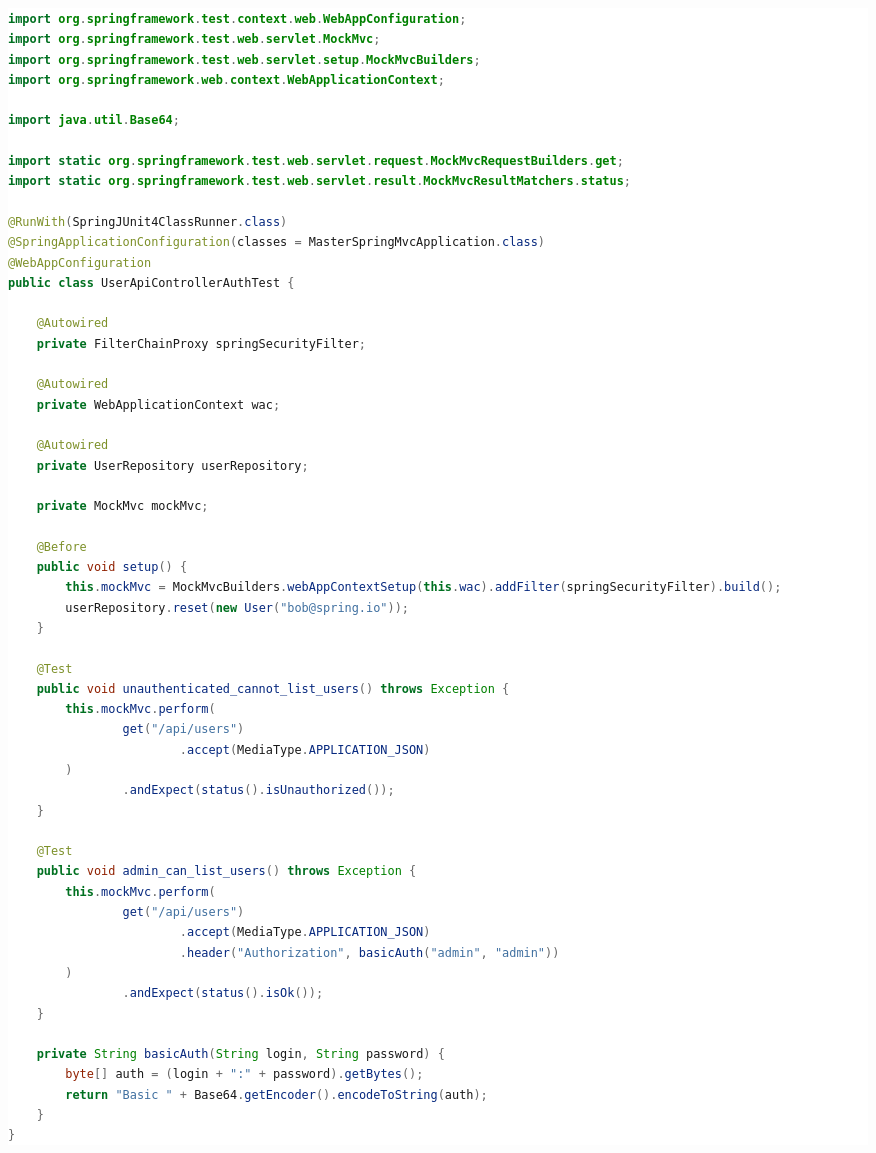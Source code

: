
 ```java
import org.springframework.test.context.web.WebAppConfiguration;
import org.springframework.test.web.servlet.MockMvc;
import org.springframework.test.web.servlet.setup.MockMvcBuilders;
import org.springframework.web.context.WebApplicationContext;

import java.util.Base64;

import static org.springframework.test.web.servlet.request.MockMvcRequestBuilders.get;
import static org.springframework.test.web.servlet.result.MockMvcResultMatchers.status;

@RunWith(SpringJUnit4ClassRunner.class)
@SpringApplicationConfiguration(classes = MasterSpringMvcApplication.class)
@WebAppConfiguration
public class UserApiControllerAuthTest {

    @Autowired
    private FilterChainProxy springSecurityFilter;

    @Autowired
    private WebApplicationContext wac;

    @Autowired
    private UserRepository userRepository;

    private MockMvc mockMvc;

    @Before
    public void setup() {
        this.mockMvc = MockMvcBuilders.webAppContextSetup(this.wac).addFilter(springSecurityFilter).build();
        userRepository.reset(new User("bob@spring.io"));
    }

    @Test
    public void unauthenticated_cannot_list_users() throws Exception {
        this.mockMvc.perform(
                get("/api/users")
                        .accept(MediaType.APPLICATION_JSON)
        )
                .andExpect(status().isUnauthorized());
    }

    @Test
    public void admin_can_list_users() throws Exception {
        this.mockMvc.perform(
                get("/api/users")
                        .accept(MediaType.APPLICATION_JSON)
                        .header("Authorization", basicAuth("admin", "admin"))
        )
                .andExpect(status().isOk());
    }

    private String basicAuth(String login, String password) {
        byte[] auth = (login + ":" + password).getBytes();
        return "Basic " + Base64.getEncoder().encodeToString(auth);
    }
}
```

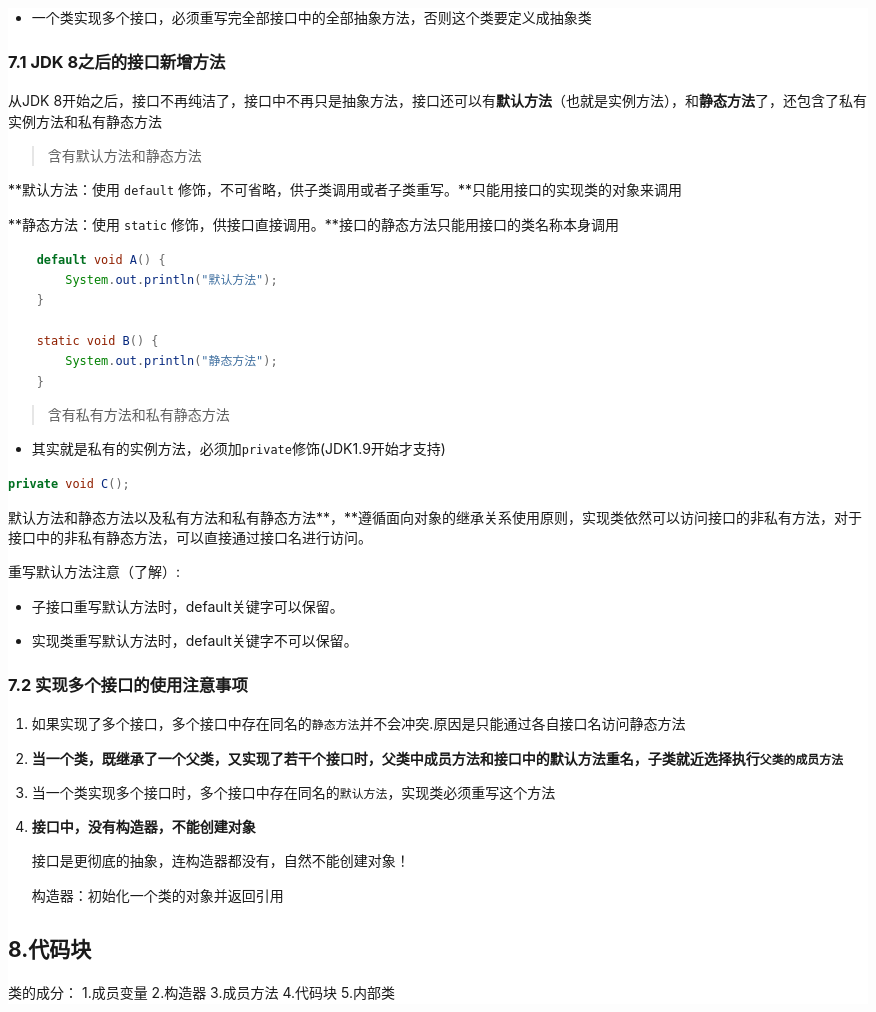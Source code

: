 - 一个类实现多个接口，必须重写完全部接口中的全部抽象方法，否则这个类要定义成抽象类



### 7.1 JDK 8之后的接口新增方法

从JDK 8开始之后，接口不再纯洁了，接口中不再只是抽象方法，接口还可以有**默认方法**（也就是实例方法），和**静态方法**了，还包含了私有实例方法和私有静态方法

> 含有默认方法和静态方法

**默认方法：使用 `default` 修饰，不可省略，供子类调用或者子类重写。**只能用接口的实现类的对象来调用

**静态方法：使用 `static` 修饰，供接口直接调用。**接口的静态方法只能用接口的类名称本身调用

```java
    default void A() {
        System.out.println("默认方法");
    }

    static void B() {
        System.out.println("静态方法");
    }
```

> 含有私有方法和私有静态方法

- 其实就是私有的实例方法，必须加`private`修饰(JDK1.9开始才支持)

```java
private void C();
```

默认方法和静态方法以及私有方法和私有静态方法**，**遵循面向对象的继承关系使用原则，实现类依然可以访问接口的非私有方法，对于接口中的非私有静态方法，可以直接通过接口名进行访问。

重写默认方法注意（了解）:

* 子接口重写默认方法时，default关键字可以保留。

* 实现类重写默认方法时，default关键字不可以保留。





### 7.2 实现多个接口的使用注意事项

1. 如果实现了多个接口，多个接口中存在同名的`静态方法`并不会冲突.原因是只能通过各自接口名访问静态方法

2. **当一个类，既继承了一个父类，又实现了若干个接口时，父类中成员方法和接口中的默认方法重名，子类就近选择执行`父类的成员方法`**

3. 当一个类实现多个接口时，多个接口中存在同名的`默认方法`，实现类必须重写这个方法

4. **接口中，没有构造器，不能创建对象**

   接口是更彻底的抽象，连构造器都没有，自然不能创建对象！

   构造器：初始化一个类的对象并返回引用



## 8.代码块

类的成分：
    1.成员变量
    2.构造器
    3.成员方法
    4.代码块
    5.内部类
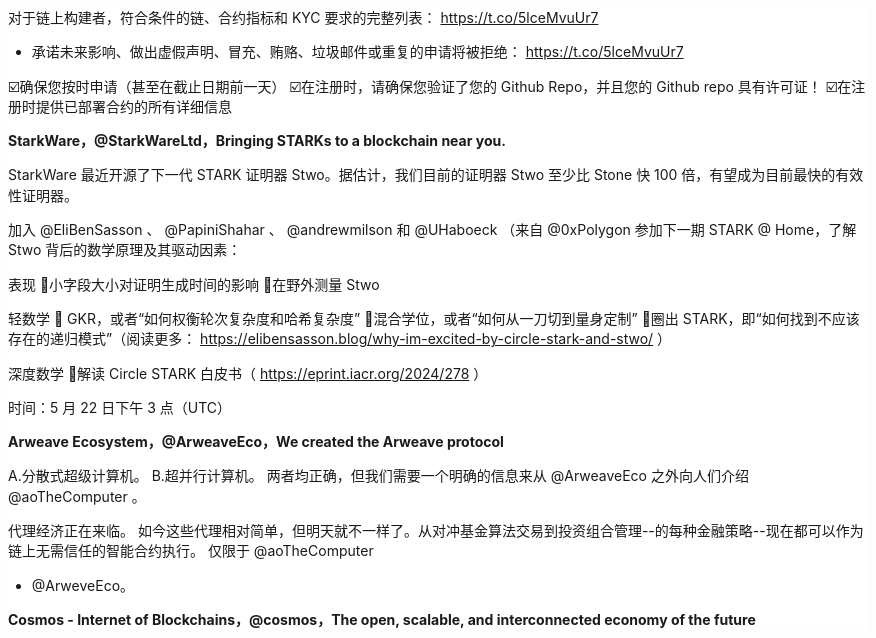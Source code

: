 对于链上构建者，符合条件的链、合约指标和 KYC 要求的完整列表： https://t.co/5lceMvuUr7

- 承诺未来影响、做出虚假声明、冒充、贿赂、垃圾邮件或重复的申请将被拒绝： https://t.co/5lceMvuUr7

☑️确保您按时申请（甚至在截止日期前一天）
☑️在注册时，请确保您验证了您的 Github Repo，并且您的 Github repo 具有许可证！
☑️在注册时提供已部署合约的所有详细信息

**StarkWare，@StarkWareLtd，Bringing STARKs to a blockchain near you.**

StarkWare 最近开源了下一代 STARK 证明器 Stwo。据估计，我们目前的证明器 Stwo 至少比 Stone 快 100 倍，有望成为目前最快的有效性证明器。

加入
@EliBenSasson
 、 
@PapiniShahar
 、 
@andrewmilson
和
@UHaboeck
 （来自
@0xPolygon
参加下一期 STARK @ Home，了解 Stwo 背后的数学原理及其驱动因素：

表现
🌟小字段大小对证明生成时间的影响
🌟在野外测量 Stwo

轻数学
🌟 GKR，或者“如何权衡轮次复杂度和哈希复杂度”
🌟混合学位，或者“如何从一刀切到量身定制”
🌟圈出 STARK，即“如何找到不应该存在的递归模式”（阅读更多： https://elibensasson.blog/why-im-excited-by-circle-stark-and-stwo/ ）

深度数学
🌟解读 Circle STARK 白皮书（ https://eprint.iacr.org/2024/278 ）

时间：5 月 22 日下午 3 点（UTC）

**Arweave Ecosystem，@ArweaveEco，We created the Arweave protocol**

A.分散式超级计算机。
B.超并行计算机。
两者均正确，但我们需要一个明确的信息来从
@ArweaveEco
之外向人们介绍
@aoTheComputer
 。

代理经济正在来临。
如今这些代理相对简单，但明天就不一样了。从对冲基金算法交易到投资组合管理--的每种金融策略--现在都可以作为链上无需信任的智能合约执行。
仅限于
@aoTheComputer
 + @ArweveEco。

**Cosmos - Internet of Blockchains，@cosmos，The open, scalable, and interconnected economy of the future**
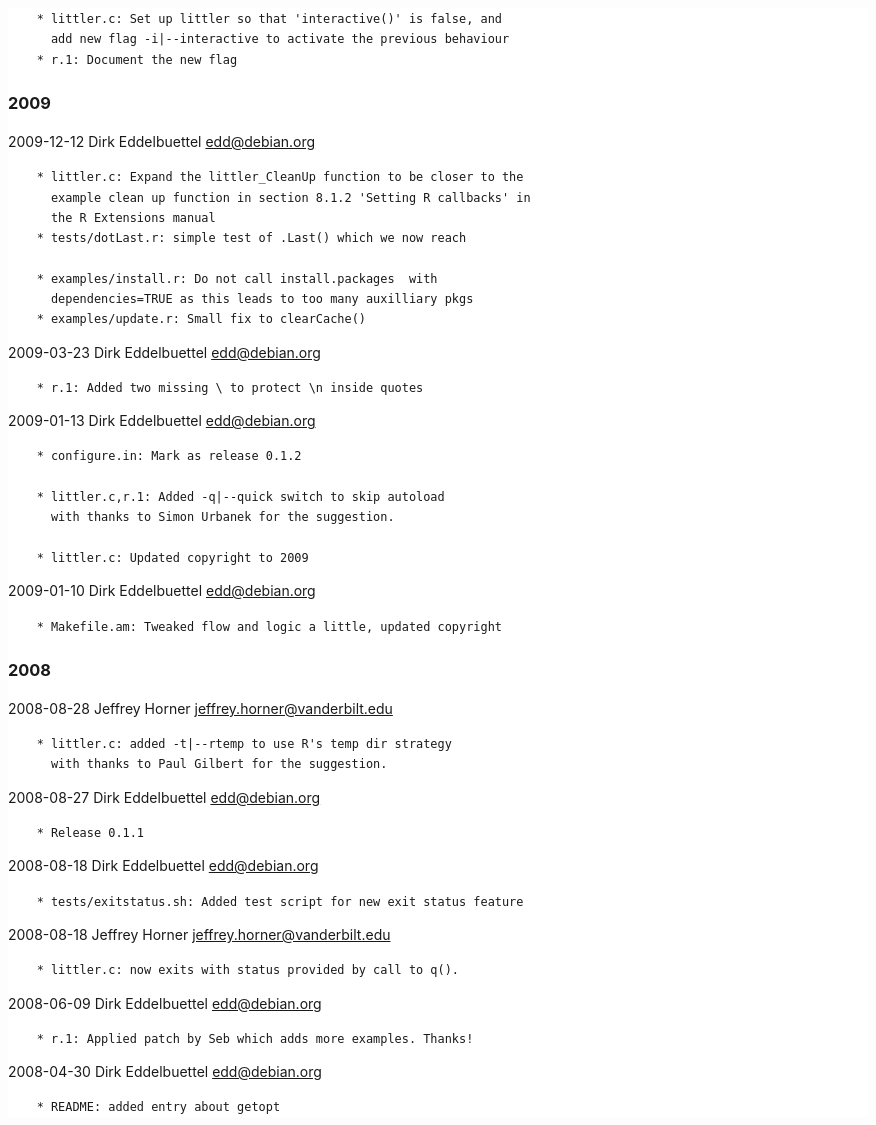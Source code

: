         * littler.c: Set up littler so that 'interactive()' is false, and 
          add new flag -i|--interactive to activate the previous behaviour 
        * r.1: Document the new flag 
 
###  2009 

2009-12-12  Dirk Eddelbuettel  <edd@debian.org> 
 
        * littler.c: Expand the littler_CleanUp function to be closer to the 
          example clean up function in section 8.1.2 'Setting R callbacks' in 
          the R Extensions manual 
        * tests/dotLast.r: simple test of .Last() which we now reach 
 
        * examples/install.r: Do not call install.packages  with 
          dependencies=TRUE as this leads to too many auxilliary pkgs 
        * examples/update.r: Small fix to clearCache() 
 
2009-03-23  Dirk Eddelbuettel  <edd@debian.org> 
 
        * r.1: Added two missing \ to protect \n inside quotes 
 
2009-01-13  Dirk Eddelbuettel  <edd@debian.org> 
 
        * configure.in: Mark as release 0.1.2 
 
        * littler.c,r.1: Added -q|--quick switch to skip autoload 
          with thanks to Simon Urbanek for the suggestion. 
 
        * littler.c: Updated copyright to 2009 
 
2009-01-10  Dirk Eddelbuettel  <edd@debian.org> 
 
        * Makefile.am: Tweaked flow and logic a little, updated copyright 
 
###  2008 

2008-08-28 Jeffrey Horner <jeffrey.horner@vanderbilt.edu> 
 
        * littler.c: added -t|--rtemp to use R's temp dir strategy 
          with thanks to Paul Gilbert for the suggestion. 
 
2008-08-27  Dirk Eddelbuettel  <edd@debian.org> 
 
        * Release 0.1.1 
 
2008-08-18  Dirk Eddelbuettel  <edd@debian.org> 
 
        * tests/exitstatus.sh: Added test script for new exit status feature 
 
2008-08-18 Jeffrey Horner <jeffrey.horner@vanderbilt.edu> 
 
        * littler.c: now exits with status provided by call to q(). 
 
2008-06-09  Dirk Eddelbuettel  <edd@debian.org> 
 
        * r.1: Applied patch by Seb which adds more examples. Thanks! 
 
2008-04-30  Dirk Eddelbuettel  <edd@debian.org> 
 
        * README: added entry about getopt 
 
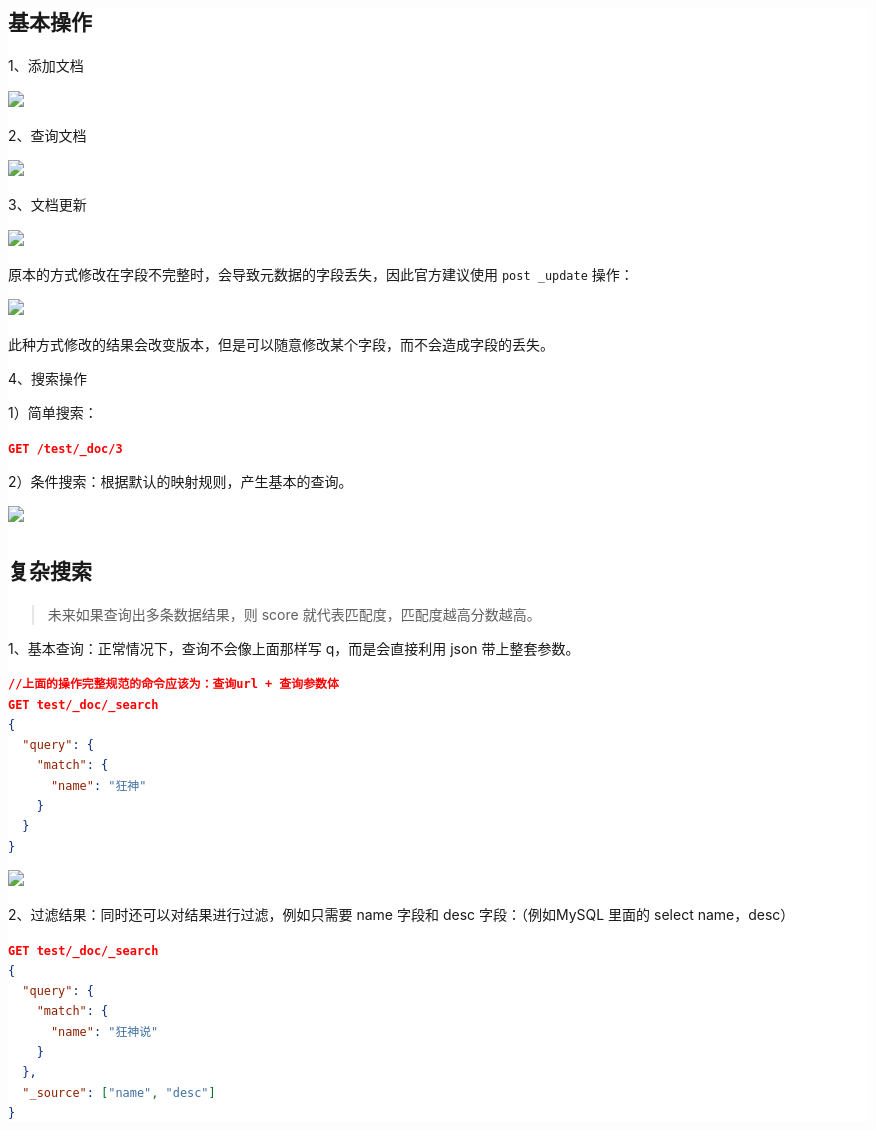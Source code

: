 ## 基本操作

1、添加文档

![](https://pic1.imgdb.cn/item/6336f0b516f2c2beb1c2c469.png)

2、查询文档

![](https://pic1.imgdb.cn/item/6336f0a716f2c2beb1c2b555.png)

3、文档更新

![](https://pic1.imgdb.cn/item/6336f09a16f2c2beb1c2a514.png)

​		原本的方式修改在字段不完整时，会导致元数据的字段丢失，因此官方建议使用 `post _update` 操作：

![](https://pic1.imgdb.cn/item/6336f08b16f2c2beb1c292a9.png)

​		此种方式修改的结果会改变版本，但是可以随意修改某个字段，而不会造成字段的丢失。

4、搜索操作

1）简单搜索：

```json
GET /test/_doc/3
```

2）条件搜索：根据默认的映射规则，产生基本的查询。

![](https://pic1.imgdb.cn/item/6336f07a16f2c2beb1c27f16.png)

## 复杂搜索

> 未来如果查询出多条数据结果，则 score 就代表匹配度，匹配度越高分数越高。

1、基本查询：正常情况下，查询不会像上面那样写 q，而是会直接利用 json 带上整套参数。

```json
//上面的操作完整规范的命令应该为：查询url + 查询参数体
GET test/_doc/_search
{
  "query": {
    "match": {
      "name": "狂神"
    }
  }
}
```

![](https://pic1.imgdb.cn/item/6336f05616f2c2beb1c25717.png)

2、过滤结果：同时还可以对结果进行过滤，例如只需要 name 字段和 desc 字段：（例如MySQL 里面的 select name，desc）

```json
GET test/_doc/_search
{
  "query": {
    "match": {
      "name": "狂神说"
    }
  },
  "_source": ["name", "desc"]
}
```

+---+

_TASK REQUIREMENTS:_ Which of the lines in the data contain the string "https"? Return each one.

_ANSWER SPACE:_
: 对于链上构建者，符合条件的链、合约指标和 KYC 要求的完整列表： https://t.co/5lceMvuUr7
- 承诺未来影响、做出虚假声明、冒充、贿赂、垃圾邮件或重复的申请将被拒绝： https://t.co/5lceMvuUr7
🌟圈出 STARK，即“如何找到不应该存在的递归模式”（阅读更多： https://elibensasson.blog/why-im-excited-by-circle-stark-and-stwo/ ）
🌟解读 Circle STARK 白皮书（ https://eprint.iacr.org/2024/278 ）
![](https://pic1.imgdb.cn/item/6336f0b516f2c2beb1c2c469.png)
![](https://pic1.imgdb.cn/item/6336f0a716f2c2beb1c2b555.png)
![](https://pic1.imgdb.cn/item/6336f09a16f2c2beb1c2a514.png)
![](https://pic1.imgdb.cn/item/6336f08b16f2c2beb1c292a9.png)
![](https://pic1.imgdb.cn/item/6336f07a16f2c2beb1c27f16.png)
![](https://pic1.imgdb.cn/item/6336f05616f2c2beb1c25717.png)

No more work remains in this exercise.